The title Entropvisions is in homage to my mother, the poet and art critic, Harriet Zinnes. In 1990 New Directions published a collection of her poems titled Entropisms, a word she made-up combining entropy - the tendency toward disorder - and tropism - the growth towards or away from a stimulus. Similarly, my short reviews combine entropy and tropism by suggesting growth towards a vision of art from the chaos of the art world. Through the back door, my title also pays homage to my physicist father, Irving Zinnes, whose long discussions with my mom got her thinking about entropy and tropism in the first place.

Thaddeus Radell at Bowery
2024.2.22
The paintings of Thaddeus Radell are tough paintings, demanding us to dig deep into their ambiguous worlds of figures created almost out of the primal stuff of the earth’s creation itself. Made with oil, cold wax, dried pigments, and pieces of burlap, the surfaces are crusty, bulging with knots of paint that both clarify and obscure.
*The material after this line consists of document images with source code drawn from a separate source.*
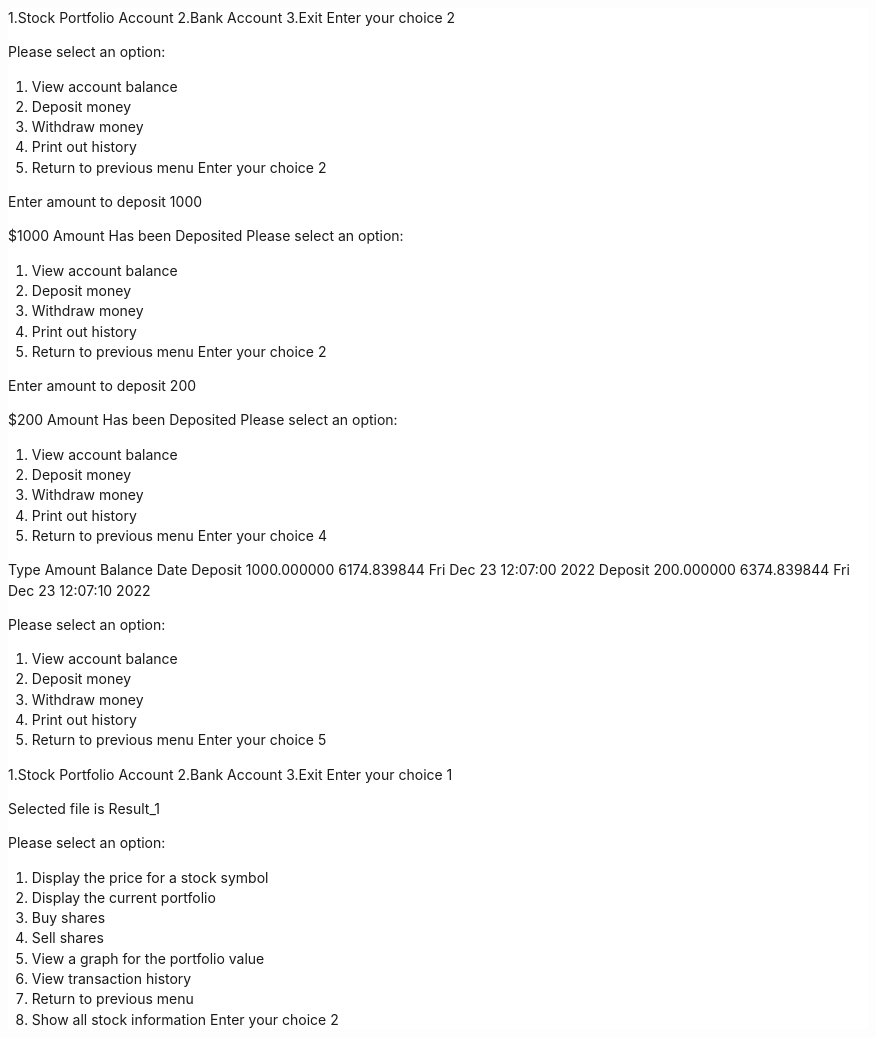 
1.Stock Portfolio Account
2.Bank Account
3.Exit
Enter your choice 2

 Please select an option: 
1. View account balance
2. Deposit money
3. Withdraw money 
4. Print out history
5. Return to previous menu Enter your choice 2

Enter amount to deposit 1000

$1000 Amount Has been Deposited
 Please select an option: 
1. View account balance
2. Deposit money
3. Withdraw money 
4. Print out history
5. Return to previous menu Enter your choice 2

Enter amount to deposit 200

$200 Amount Has been Deposited
 Please select an option: 
1. View account balance
2. Deposit money
3. Withdraw money 
4. Print out history
5. Return to previous menu Enter your choice 4

Type         Amount           Balance                  Date
Deposit 1000.000000         6174.839844          Fri Dec 23 12:07:00 2022
Deposit 200.000000         6374.839844          Fri Dec 23 12:07:10 2022

 Please select an option: 
1. View account balance
2. Deposit money
3. Withdraw money 
4. Print out history
5. Return to previous menu Enter your choice 5

1.Stock Portfolio Account
2.Bank Account
3.Exit
Enter your choice 1

Selected file is Result_1

Please select an option:
1. Display the price for a stock symbol
2. Display the current portfolio
3. Buy shares
4. Sell shares
5. View a graph for the portfolio value
6. View transaction history 
7. Return to previous menu
 8. Show all stock information
Enter your choice 2
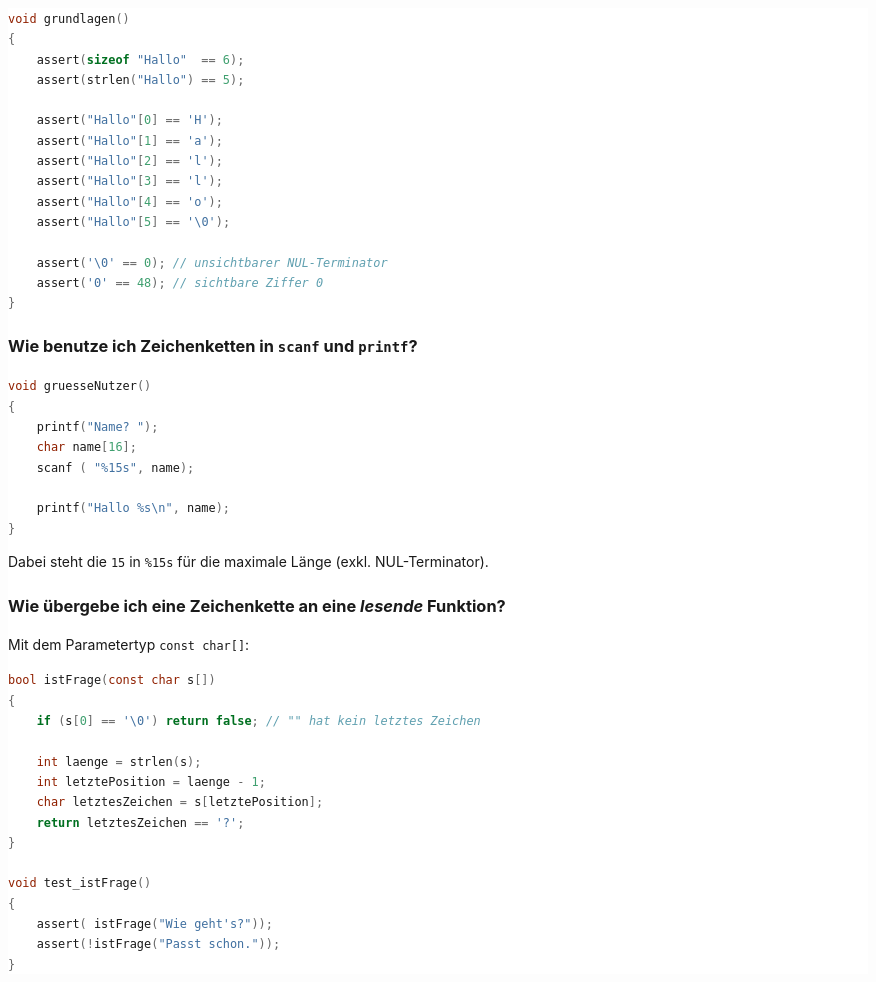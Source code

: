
```c
void grundlagen()
{
    assert(sizeof "Hallo"  == 6);
    assert(strlen("Hallo") == 5);
    
    assert("Hallo"[0] == 'H');
    assert("Hallo"[1] == 'a');
    assert("Hallo"[2] == 'l');
    assert("Hallo"[3] == 'l');
    assert("Hallo"[4] == 'o');
    assert("Hallo"[5] == '\0');
    
    assert('\0' == 0); // unsichtbarer NUL-Terminator
    assert('0' == 48); // sichtbare Ziffer 0
}
```

### Wie benutze ich Zeichenketten in `scanf` und `printf`?

```c
void gruesseNutzer()
{
    printf("Name? ");
    char name[16];
    scanf ( "%15s", name);
    
    printf("Hallo %s\n", name);
}
```

Dabei steht die `15` in `%15s` für die maximale Länge (exkl. NUL-Terminator).

### Wie übergebe ich eine Zeichenkette an eine *lesende* Funktion?

Mit dem Parametertyp `const char[]`:

```c
bool istFrage(const char s[])
{
    if (s[0] == '\0') return false; // "" hat kein letztes Zeichen
    
    int laenge = strlen(s);
    int letztePosition = laenge - 1;
    char letztesZeichen = s[letztePosition];
    return letztesZeichen == '?';
}

void test_istFrage()
{
    assert( istFrage("Wie geht's?"));
    assert(!istFrage("Passt schon."));
}
```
These are intuitive paintings, where the extreme impasto grabs our attention immediately, and where the process of finding form out of paint initially seems an end in itself – but these paintings are so much more. With humanistic and penetrating literary giants like T.S. Eliot, Dante, Thomas Hardy, Shakespeare, and Greek mythology floating in his mind’s eye as he paints, Radell conjures the ghosts of these great works, and creates vulnerable figures with an inner strength, a determination gained through their having performed their feats for centuries on end, but, at least in these paintings, without achieving their goals, locked forever in this moment of painterly capture. His figures are busy at their activities, but function behind a film of corpuscular textures that makes them unreachable, as if they are from other worlds, perhaps of the artist’s inner state, their literary sources, or even the hidden worlds within all of us, where our collective pasts lie just beyond reach, where society’s memories and culture remain allusive through their own historical distances. The larger paintings are narratives, with multiple figures and hints of boats and other accessories, but at the gallery’s entrance is a row of “portraits” of internal states,” perhaps studies for the larger work, but deeply moving in and of themselves. The exhibition remains up at Bowery Gallery through Feb. 24, and on Saturday, Feb. 24, at 3pm, there will be a cello performance with Robert Reed, and the artist in conversation with Mark LaRiviere, followed by a closing reception.